The nuclear deal between the P5+1 powers and Iran – the official named is the Joint Comprehensive Plan of Action (JCPOA) — placed detailed limitations on facets of Iran’s nuclear program that needed to be met by Implementation Day, which took place on 16 January 2016. Most of the conditions were met by Iran. The Institute for Science and International Science says it has learned that some nuclear stocks and facilities were not in accordance with JCPOA limits on Implementation Day — but in anticipation, the Joint Commission had earlier and secretly exempted them from the JCPOA limits.

The exemptions — and in one case, a loophole — involved the low enriched uranium (LEU) cap of 300 kilograms (kg), some of the near 20 percent LEU, the heavy water cap, and the number of large hot cells allowed to remain in Iran. One senior knowledgeable official stated that if the Joint Commission had not acted to create these exemptions, some of Iran’s nuclear facilities would not have been in compliance with the JCPOA by Implementation Day.

Recently the Joint Commission created a Technical Working Group to consider further exemptions to Iran’s stock of 3.5 percent low enriched uranium.
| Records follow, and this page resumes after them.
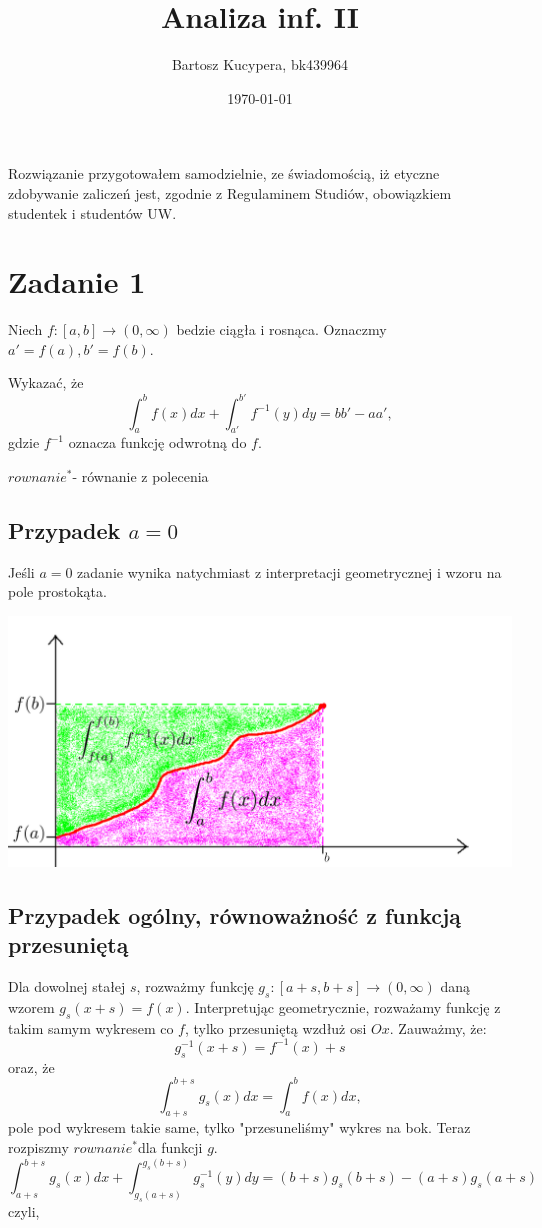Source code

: \documentclass{article}
\title{Analiza inf. II}
\author{Bartosz Kucypera, bk439964}
\date{\today}
\def\rw{$rownanie^*$}
\begin{document}
\maketitle

Rozwiązanie przygotowałem samodzielnie, ze świadomością, iż etyczne zdobywanie zaliczeń jest, zgodnie z Regulaminem Studiów, obowiązkiem studentek i studentów UW.

\section*{Zadanie 1}
Niech $f:[a,b] \to (0,\infty)$ bedzie ciągła i rosnąca. Oznaczmy $a'=f(a),b'=f(b)$.

Wykazać, że 
$$\int_a^bf(x)dx+\int_{a'}^{b'}f^{-1}(y)dy=bb' - aa',$$
gdzie $f^{-1}$ oznacza funkcję odwrotną do $f$.

\rw - równanie z polecenia

\subsection*{Przypadek $a=0$}
Jeśli $a=0$ zadanie wynika natychmiast z interpretacji geometrycznej i wzoru na pole prostokąta.

\includegraphics[scale=0.4]{jd.png}

\newpage


\subsection*{Przypadek ogólny, równoważność z funkcją przesuniętą}
Dla dowolnej stałej $s$, rozważmy funkcję $g_s:[a+s,b+s] \to (0, \infty)$ daną wzorem $g_s(x+s) = f(x)$. \newline
Interpretując geometrycznie, rozważamy funkcję z takim samym wykresem co $f$, tylko przesuniętą wzdłuż osi $Ox$. \newline 
Zauważmy, że:
$$g_s^{-1}(x+s) = f^{-1}(x) + s$$
oraz, że
$$\int_{a+s}^{b+s}g_s(x)dx = \int_a^bf(x)dx,$$
pole pod wykresem takie same, tylko "przesuneliśmy" wykres na bok. \newline
\newline
Teraz rozpiszmy \rw dla funkcji $g$.
$$\int_{a+s}^{b+s}g_s(x)dx + \int_{g_s(a+s)}^{g_s(b+s)}g_s^{-1}(y)dy = (b+s)g_s(b+s)-(a+s)g_s(a+s)$$
czyli,
\end{document}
This cap is set at 300 kg of LEU hexafluoride, but Iran apparently has or could exceed the cap if no further exemptions are granted by the Joint Commission.
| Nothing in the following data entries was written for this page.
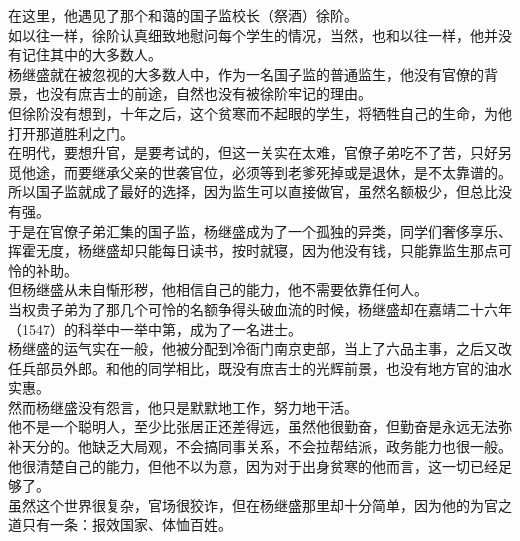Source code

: \begin{multicols}{\theparacolNo}
在这里，他遇见了那个和蔼的国子监校长（祭酒）徐阶。\\

如以往一样，徐阶认真细致地慰问每个学生的情况，当然，也和以往一样，他并没有记住其中的大多数人。\\

杨继盛就在被忽视的大多数人中，作为一名国子监的普通监生，他没有官僚的背景，也没有庶吉士的前途，自然也没有被徐阶牢记的理由。\\

但徐阶没有想到，十年之后，这个贫寒而不起眼的学生，将牺牲自己的生命，为他打开那道胜利之门。\\

在明代，要想升官，是要考试的，但这一关实在太难，官僚子弟吃不了苦，只好另觅他途，而要继承父亲的世袭官位，必须等到老爹死掉或是退休，是不太靠谱的。\\

所以国子监就成了最好的选择，因为监生可以直接做官，虽然名额极少，但总比没有强。\\

于是在官僚子弟汇集的国子监，杨继盛成为了一个孤独的异类，同学们奢侈享乐、挥霍无度，杨继盛却只能每日读书，按时就寝，因为他没有钱，只能靠监生那点可怜的补助。\\

但杨继盛从未自惭形秽，他相信自己的能力，他不需要依靠任何人。\\

当权贵子弟为了那几个可怜的名额争得头破血流的时候，杨继盛却在嘉靖二十六年（1547）的科举中一举中第，成为了一名进士。\\

杨继盛的运气实在一般，他被分配到冷衙门南京吏部，当上了六品主事，之后又改任兵部员外郎。和他的同学相比，既没有庶吉士的光辉前景，也没有地方官的油水实惠。\\

然而杨继盛没有怨言，他只是默默地工作，努力地干活。\\

他不是一个聪明人，至少比张居正还差得远，虽然他很勤奋，但勤奋是永远无法弥补天分的。他缺乏大局观，不会搞同事关系，不会拉帮结派，政务能力也很一般。\\

他很清楚自己的能力，但他不以为意，因为对于出身贫寒的他而言，这一切已经足够了。\\

虽然这个世界很复杂，官场很狡诈，但在杨继盛那里却十分简单，因为他的为官之道只有一条：报效国家、体恤百姓。\\


\end{multicols}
The decisions of the Joint Commission have not been announced publicly. The Obama administration informed Congress of key Joint Commission decisions on Implementation Day, but in a confidential manner. These decisions, which are written down, amount to additional secret or confidential documents linked to the JCPOA. The Institute for Science and International Science says that since the JCPOA is public, any rationale for keeping these exemptions secret appears unjustified. Moreover, the Joint Commission’s secretive decision making process risks advantaging Iran by allowing it to try to systematically weaken the JCPOA. It appears to be succeeding in several key areas.

“Given the technical complexity and public importance of the various JCPOA exemptions and loopholes, the administration’s policy to maintain secrecy interferes in the process of establishing adequate Congressional and public oversight of the JCPOA,” the Institute for Science and International Science says. “This is particularly true concerning potentially agreement-weakening decisions by the Joint Commission. As a matter of policy, the United States should agree to any exemptions or loopholes in the JCPOA only if the decisions are simultaneously made public.”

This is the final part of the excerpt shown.